Mais uma vez, os terpenos ajudam a contar essa história. Linalol, geraniol e nerol, em diferentes proporções e em interação com muitos outros compostos, contribuem para a construção desse perfil perfumado.
E existe aqui uma pequena armadilha sensorial: diante de tantos aromas florais e frutados, nosso cérebro pode antecipar doçura antes mesmo do primeiro gole. Mas a boca pode revelar um vinho completamente seco.
O nariz imagina. A boca responde.
Jasmim
O jasmim talvez seja o mais sutil desse pequeno jardim.
Seu perfume remete a flores brancas, delicadeza e uma sensação quase aérea. No vinho, referências a jasmim e outras flores brancas podem aparecer em exemplares de Riesling, Viognier e Torrontés, geralmente acompanhadas por frutas cítricas ou de caroço.
Aqui, porém, é ainda mais importante resistir à tentação de procurar uma única molécula responsável pela sensação. O caráter aromático que associamos ao jasmim pode surgir da interação entre diferentes compostos presentes no vinho.
A química ajuda a explicar por que determinados aromas podem existir.
Mas ela não determina exatamente o que cada pessoa encontrará na taça.
Porque é o nariz que percebe e a memória que dá nome ao que encontrou.

Rosa, violeta, jasmim e flor de laranjeira estão entre as referências florais que podem surgir no universo aromático dos vinhos (Foto: Canva)
A primavera que cabe numa taça
Talvez você nunca tenha parado diante de uma videira em floração.
Talvez nunca tenha visto aquelas pequenas flores verdes escondidas entre as folhas. Ainda assim, toda garrafa de vinho começou, em algum momento, com algo muito parecido: uma promessa quase invisível.
A flor precisou desaparecer para que o fruto pudesse existir.

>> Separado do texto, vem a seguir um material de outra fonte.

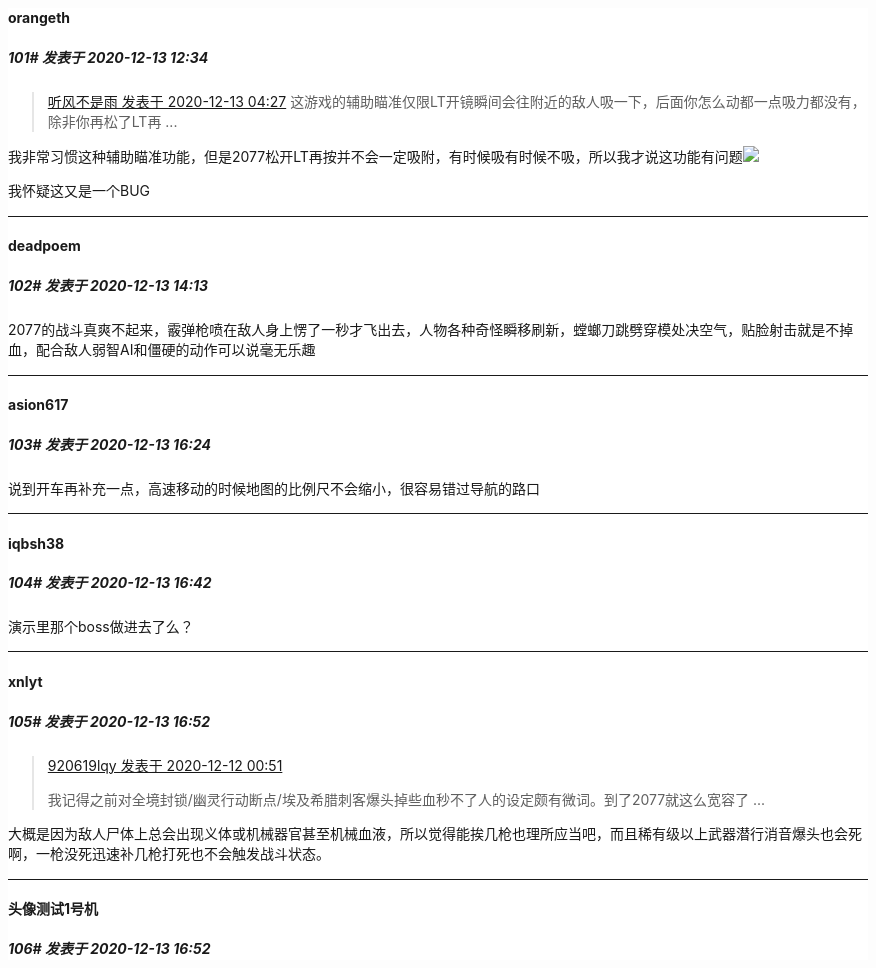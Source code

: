 ####  orangeth  
##### 101#       发表于 2020-12-13 12:34


<blockquote><a href="httphttps://bbs.saraba1st.com/2b/forum.php?mod=redirect&amp;goto=findpost&amp;pid=49702970&amp;ptid=1977078" target="_blank">听风不是雨 发表于 2020-12-13 04:27</a>
这游戏的辅助瞄准仅限LT开镜瞬间会往附近的敌人吸一下，后面你怎么动都一点吸力都没有，除非你再松了LT再 ...</blockquote>
我非常习惯这种辅助瞄准功能，但是2077松开LT再按并不会一定吸附，有时候吸有时候不吸，所以我才说这功能有问题<img src="https://static.saraba1st.com/image/smiley/face2017/001.png" referrerpolicy="no-referrer">

我怀疑这又是一个BUG


-----

####  deadpoem  
##### 102#       发表于 2020-12-13 14:13


2077的战斗真爽不起来，霰弹枪喷在敌人身上愣了一秒才飞出去，人物各种奇怪瞬移刷新，螳螂刀跳劈穿模处决空气，贴脸射击就是不掉血，配合敌人弱智AI和僵硬的动作可以说毫无乐趣


-----

####  asion617  
##### 103#       发表于 2020-12-13 16:24


说到开车再补充一点，高速移动的时候地图的比例尺不会缩小，很容易错过导航的路口


-----

####  iqbsh38  
##### 104#       发表于 2020-12-13 16:42


演示里那个boss做进去了么？


-----

####  xnlyt  
##### 105#       发表于 2020-12-13 16:52


<blockquote><a href="httphttps://bbs.saraba1st.com/2b/forum.php?mod=redirect&amp;goto=findpost&amp;pid=49691542&amp;ptid=1977078" target="_blank">920619lqy 发表于 2020-12-12 00:51</a>

我记得之前对全境封锁/幽灵行动断点/埃及希腊刺客爆头掉些血秒不了人的设定颇有微词。到了2077就这么宽容了 ...</blockquote>
大概是因为敌人尸体上总会出现义体或机械器官甚至机械血液，所以觉得能挨几枪也理所应当吧，而且稀有级以上武器潜行消音爆头也会死啊，一枪没死迅速补几枪打死也不会触发战斗状态。


-----

####  头像测试1号机  
##### 106#       发表于 2020-12-13 16:52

Depois vieram o tempo, o sol, a maturação, a colheita. As uvas deixaram o vinhedo, foram transformadas e atravessaram outro ciclo até chegar à garrafa.
Então abrimos o vinho.
Giramos a taça.
Aproximamos o nariz.
E as flores parecem voltar.
Talvez seja por isso que vinhos florais despertem algo que vai além dos sentidos. Um aroma de rosa, violeta, jasmim ou flor de laranjeira quase sempre puxa alguma lembrança: um jardim da infância, uma pessoa querida, um lugar onde estivemos, um recomeço qualquer que a memória guardou sem avisar.
Porque aromas não chegam sozinhos. Nós também levamos alguma coisa até a taça.

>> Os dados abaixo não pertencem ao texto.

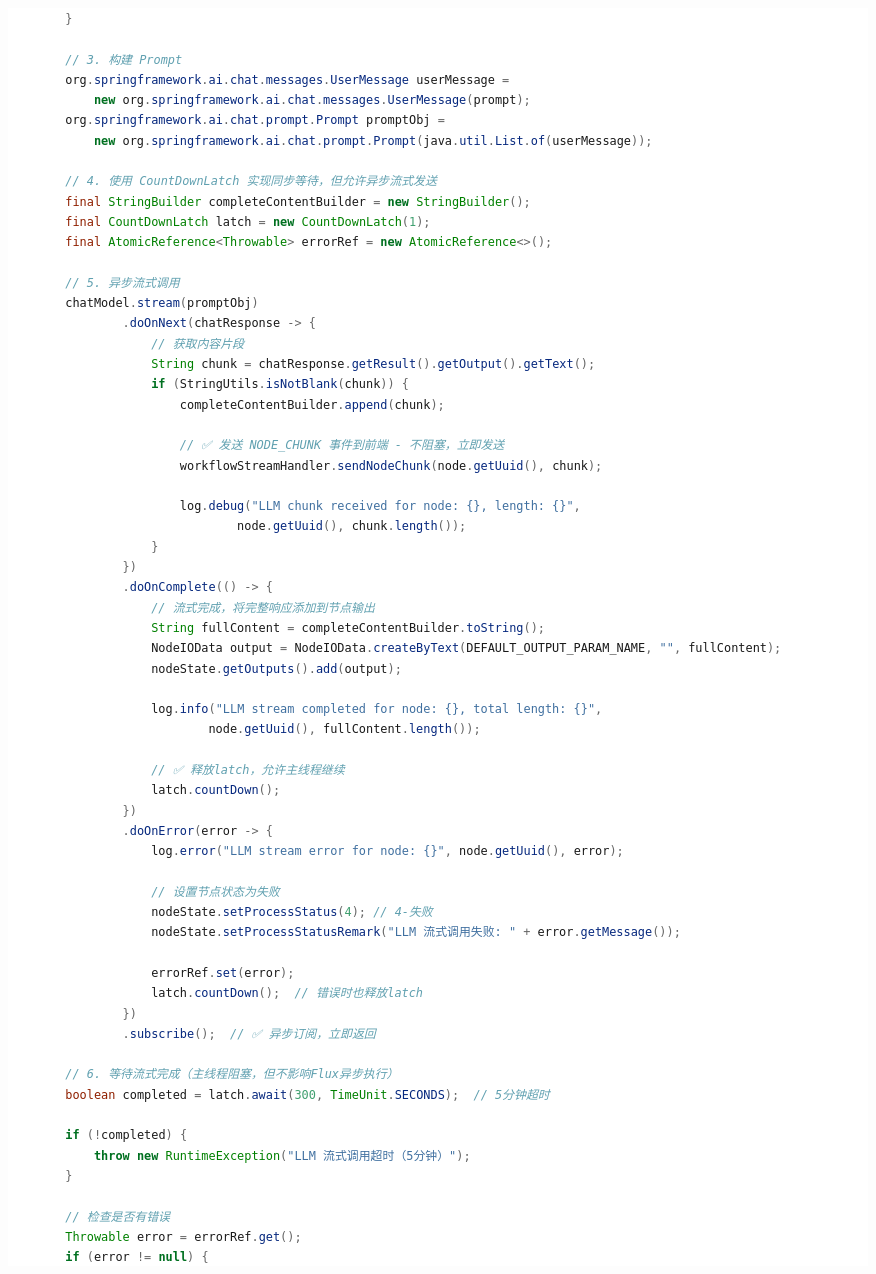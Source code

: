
 ```java
        }

        // 3. 构建 Prompt
        org.springframework.ai.chat.messages.UserMessage userMessage =
            new org.springframework.ai.chat.messages.UserMessage(prompt);
        org.springframework.ai.chat.prompt.Prompt promptObj =
            new org.springframework.ai.chat.prompt.Prompt(java.util.List.of(userMessage));

        // 4. 使用 CountDownLatch 实现同步等待，但允许异步流式发送
        final StringBuilder completeContentBuilder = new StringBuilder();
        final CountDownLatch latch = new CountDownLatch(1);
        final AtomicReference<Throwable> errorRef = new AtomicReference<>();

        // 5. 异步流式调用
        chatModel.stream(promptObj)
                .doOnNext(chatResponse -> {
                    // 获取内容片段
                    String chunk = chatResponse.getResult().getOutput().getText();
                    if (StringUtils.isNotBlank(chunk)) {
                        completeContentBuilder.append(chunk);

                        // ✅ 发送 NODE_CHUNK 事件到前端 - 不阻塞，立即发送
                        workflowStreamHandler.sendNodeChunk(node.getUuid(), chunk);

                        log.debug("LLM chunk received for node: {}, length: {}",
                                node.getUuid(), chunk.length());
                    }
                })
                .doOnComplete(() -> {
                    // 流式完成，将完整响应添加到节点输出
                    String fullContent = completeContentBuilder.toString();
                    NodeIOData output = NodeIOData.createByText(DEFAULT_OUTPUT_PARAM_NAME, "", fullContent);
                    nodeState.getOutputs().add(output);

                    log.info("LLM stream completed for node: {}, total length: {}",
                            node.getUuid(), fullContent.length());

                    // ✅ 释放latch，允许主线程继续
                    latch.countDown();
                })
                .doOnError(error -> {
                    log.error("LLM stream error for node: {}", node.getUuid(), error);

                    // 设置节点状态为失败
                    nodeState.setProcessStatus(4); // 4-失败
                    nodeState.setProcessStatusRemark("LLM 流式调用失败: " + error.getMessage());

                    errorRef.set(error);
                    latch.countDown();  // 错误时也释放latch
                })
                .subscribe();  // ✅ 异步订阅，立即返回

        // 6. 等待流式完成（主线程阻塞，但不影响Flux异步执行）
        boolean completed = latch.await(300, TimeUnit.SECONDS);  // 5分钟超时

        if (!completed) {
            throw new RuntimeException("LLM 流式调用超时（5分钟）");
        }

        // 检查是否有错误
        Throwable error = errorRef.get();
        if (error != null) {
```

Levamos os lugares por onde passamos, os cheiros que conhecemos, as pessoas que fizeram parte deles. Por isso, diante do mesmo vinho, duas pessoas podem encontrar flores diferentes, ou talvez nenhuma delas, e ainda assim descrever com sinceridade aquilo que sentiram.
A pequena flor do início desta história já não existe. Desapareceu há muito tempo para que outra coisa pudesse nascer em seu lugar.
Talvez a primavera seja justamente isso: a lembrança de que a natureza sabe desaparecer para começar novamente.
No vinhedo, a primavera transforma flores em frutos.
E, no vinho, de alguma maneira, os frutos conseguem se transformar novamente em flores.

Aromas e memórias: o vinho encontra outras formas de fazer as flores reaparecerem na taça (Foto: Canva)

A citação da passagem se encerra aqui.